Turkish Man Acquitted For Naming His Baby Girl "Kurdistan" Gets Jail For Another "Crime"
Turkey wants to join the E.U. but as progressive as it might seem in some areas, its secularism for one, it's as oppressive as it gets in other areas. When his daughter was born in 2008, Ahmet Atış, decided to call her “Helin Kürdistan”. It was probably not the greatest name to call your child considering the troubles between the Kurds and the Turks, but naming a child "Kurdistan" should not get you prosecuted and a potential prison term. And yet that's exactly what Ahmet faced for “making propaganda for a terrorist organization.”

Now as far as I know "Kurdistan" itself is not a terrorist organization, the Kurdistan Workers Party (aka PKK), on the other hand, is considered a terrorist organization by the USA, Turkey and the EU, but since when is naming your child a crime punishable by time in jail, regardless of the intent behind giving that child a certain name. After insisting that "making propaganda" was not the reason for naming his baby girl Kurdistan, the courts did acquit him on the charge, but he did not get away scot-free. He will spend the next 8 plus years in jail for something that he might not have committed.
The defendant was sentenced for attending a demonstration held on April 4 on the occasion of the birthday of Abdullah Öcalan, the convicted leader of the outlawed Kurdistan Worker’s Party, or PKK, and throwing stones at police officers.For the second crime, prosecutors charged Atış with “committing a crime in the name of a terrorist organization,” “behaving against the law for the purposes of gathering and demonstration marches” and “making propaganda for a terrorist organization,” for which a total sentence of 20 years was demanded by the prosecution.

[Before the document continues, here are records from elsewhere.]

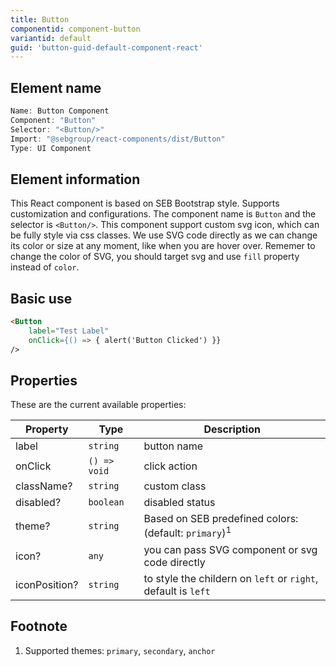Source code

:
 ```yaml
---
title: Button
componentid: component-button
variantid: default
guid: 'button-guid-default-component-react'
---
```


## Element name
```javascript
Name: Button Component
Component: "Button"
Selector: "<Button/>"
Import: "@sebgroup/react-components/dist/Button"
Type: UI Component
```

## Element information 
This React component is based on SEB Bootstrap style. Supports customization and configurations. The component name is `Button` and the selector is `<Button/>`. This component support custom svg icon, which can be fully style via css classes. We use SVG code directly as we can change its color or size at any moment, like when you are hover over. Rememer to change the color of SVG, you should target svg and use `fill` property instead of `color`.

## Basic use
```html
<Button
    label="Test Label"
    onClick={() => { alert('Button Clicked') }}
/>
```

## Properties
These are the current available properties:

| Property   | Type                   | Description                                                       |
| ---------- | ---------------------- | ---------------------------------------------------------------- |
| label      | `string`               | button name                                                      |
| onClick    | `() => void`           | click action                                                     |
| className? | `string`               | custom class                                                     |
| disabled?  | `boolean`              | disabled status                                                  |
| theme?     | `string`               | Based on SEB predefined colors: (default: `primary`)<sup>1</sup> |
| icon?   | `any`    | you can pass SVG component or svg code directly|
| iconPosition?     | `string`               | to style the childern on `left` or `right`, default is `left` |


## Footnote
1. Supported themes: `primary`, `secondary`, `anchor`
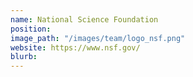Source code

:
 ```yaml
---
name: National Science Foundation
position: 
image_path: "/images/team/logo_nsf.png"
website: https://www.nsf.gov/
blurb:
---
```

In defense, Atış’s lawyer, Muzaffer Demir, said his client’s face was clear in only one of the photographs shot during the demonstration and that there was no evidence of him shouting illegal slogans or throwing stones at the police.
“In the expert report, it says, ‘When the photograph is zoomed into [the face of the suspect] there are similarities.’ There cannot be such a thing in criminal justice,” Demire said.
Is it a crime to participate in a demonstration? If that's the case, too bad we don't have those kinds of laws for all the "kill the infidel" style demonstrations by groups like the now-defunct Shariah4UK in places like England where they too are inciting violence and the overthrowing of a government. And to be sentenced to 8 years in prison is just overkill.